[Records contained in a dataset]
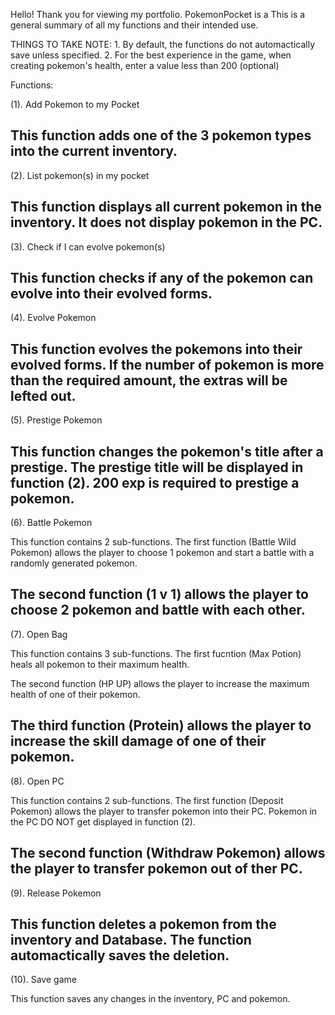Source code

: Hello! Thank you for viewing my portfolio. PokemonPocket is a  This is a general summary of all my functions and their intended use.

THINGS TO TAKE NOTE:
    1. By default, the functions do not automactically save unless specified.
    2. For the best experience in the game, when creating pokemon's health, enter a value less than 200 (optional)


Functions:

(1). Add Pokemon to my Pocket

This function adds one of the 3 pokemon types into the current inventory.
---------------------------------
(2). List pokemon(s) in my pocket

This function displays all current pokemon in the inventory.
It does not display pokemon in the PC.
---------------------------------
(3). Check if I can evolve pokemon(s)

This function checks if any of the pokemon can evolve into their evolved forms.
---------------------------------
(4). Evolve Pokemon

This function evolves the pokemons into their evolved forms.
If the number of pokemon is more than the required amount, the extras will be lefted out.
---------------------------------
(5). Prestige Pokemon

This function changes the pokemon's title after a prestige.
The prestige title will be displayed in function (2).
200 exp is required to prestige a pokemon.
---------------------------------
(6). Battle Pokemon

This function contains 2 sub-functions.
The first function (Battle Wild Pokemon) allows the player to choose 1 pokemon and start a battle with a randomly generated pokemon.

The second function (1 v 1) allows the player to choose 2 pokemon and battle with each other.
---------------------------------
(7). Open Bag

This function contains 3 sub-functions.
The first fucntion (Max Potion) heals all pokemon to their maximum health.

The second function (HP UP) allows the player to increase the maximum health of one of their pokemon.

The third function (Protein) allows the player to increase the skill damage of one of their pokemon.
---------------------------------
(8). Open PC

This function contains 2 sub-functions.
The first function (Deposit Pokemon) allows the player to transfer pokemon into their PC.
Pokemon in the PC DO NOT get displayed in function (2).

The second function (Withdraw Pokemon) allows the player to transfer pokemon out of ther PC.
---------------------------------
(9). Release Pokemon

This function deletes a pokemon from the inventory and Database.
The function automactically saves the deletion.
---------------------------------
(10). Save game

This function saves any changes in the inventory, PC and pokemon.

◆ What needs to be done:
An exact repeat of the lines from the one containing "(8). Open PC" through the final line above, both included, is the whole answer.

◆ Worked solution:
(8). Open PC

This function contains 2 sub-functions.
The first function (Deposit Pokemon) allows the player to transfer pokemon into their PC.
Pokemon in the PC DO NOT get displayed in function (2).

The second function (Withdraw Pokemon) allows the player to transfer pokemon out of ther PC.
---------------------------------
(9). Release Pokemon

This function deletes a pokemon from the inventory and Database.
The function automactically saves the deletion.
---------------------------------
(10). Save game

This function saves any changes in the inventory, PC and pokemon.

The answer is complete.